A. S. : Cela dépend de la particularité de chaque entreprise, chez Safran, la compliance est séparée du service juridique. Dans d’autres entreprises, par exemple le directeur juridique d’Airbus est aussi secrétaire général et Chief Compliance Officer. L’avionneur européen a donc su créer un véritable rôle du directeur juridique qui siège au comité exécutif et qui veille sur l’ensemble des problèmes juridiques du groupe. C’est assez visionnaire… et force est de constater que c’est un Anglais qui a ce poste…

A. P. : En tant qu’avocat anglais, vous connaissez la problématique du secret des affaires. En France, les juristes d’entreprise se battent pour la confidentialité de leurs avis, une chose reconnue dans les pays anglo-saxons. Pourquoi le juriste d’entreprise a-t-il besoin de cette protection ?

A. S. : Nos juristes travaillent dans le respect absolu des principes d’intégrité professionnelle, tout comme les avocats. En fait, ce n’est pas le juriste qui a besoin de la confidentialité, mais l’entreprise elle-même. Quand le juriste fournit son avis en interne, celui-ci n’étant pas couvert par le legal privilege, il peut être divulgué, lu, entendu… par les autorités. Cette situation place donc les entreprises françaises dans une position difficile vis-à-vis de leurs concurrentes européennes.

 

« Un avocat détaché en entreprise sera toujours trop éloigné de la prise de décision et de la réalité des affaires de l’entreprise. Il aurait un peu le comportement du vieux juriste français des années 1950 qui rédige un avis de quinze pages qu’au final, personne ne lira. Exactement ce que les chefs d’entreprise n’ont ni envie ni besoin... »

 

A. P. : Cette absence de confidentialité vous gêne-t-elle dans votre quotidien ?

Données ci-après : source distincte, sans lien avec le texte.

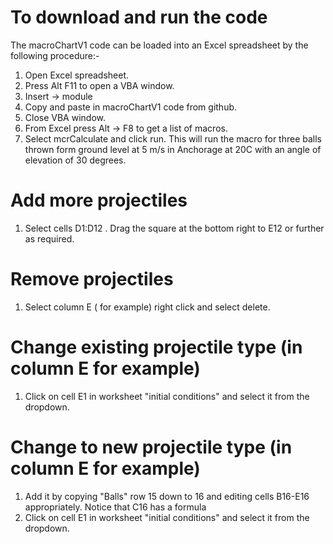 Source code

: # To download and run the code
The macroChartV1 code can be loaded into an Excel spreadsheet by the following procedure:-

1. Open Excel spreadsheet.
2. Press Alt F11 to open a VBA window.
3. Insert -> module
4. Copy and paste in macroChartV1 code from github.
5. Close VBA window.
6. From Excel press Alt -> F8 to get a list of macros. 
7. Select mcrCalculate and click run. This will run the macro for three balls thrown form ground level at 5 m/s in Anchorage at 20C with an angle of elevation of 30 degrees.

# Add more projectiles 
1. Select cells  D1:D12 . Drag the square at the bottom right to E12 or further as required. 

# Remove projectiles
1. Select column E ( for example) right click and select delete.

# Change existing projectile type (in column E for example)
1. Click on cell E1 in worksheet "initial conditions" and select it from the dropdown.

# Change to new projectile type (in column E for example)
1. Add it by copying "Balls" row 15 down to 16 and editing cells B16-E16 appropriately. Notice that C16 has a formula
2. Click on cell E1 in worksheet "initial conditions" and select it from the dropdown.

A. S. : Les juristes d’entreprise travaillant en France ont compris comment vivre avec cette contrainte qui ajoute des coûts. Chaque fois que nous souhaitons avoir la confidentialité d’un avis, il nous faut faire appel à un avocat. C’est d’ailleurs cela que ces derniers ont compris. Ils craignent aussi que les juristes d’entreprise leur prennent des dossiers. Ils n’ont qu’à regarder partout ailleurs dans le monde pour voir que ce n’est pas du tout le cas.

Je pense aussi que les chefs d’entreprise n’ont pas tous compris l’enjeu puisque ça a toujours été comme ça en France. Ils n’ont pas compris que cela les mettait dans une position concurrentielle défavorable.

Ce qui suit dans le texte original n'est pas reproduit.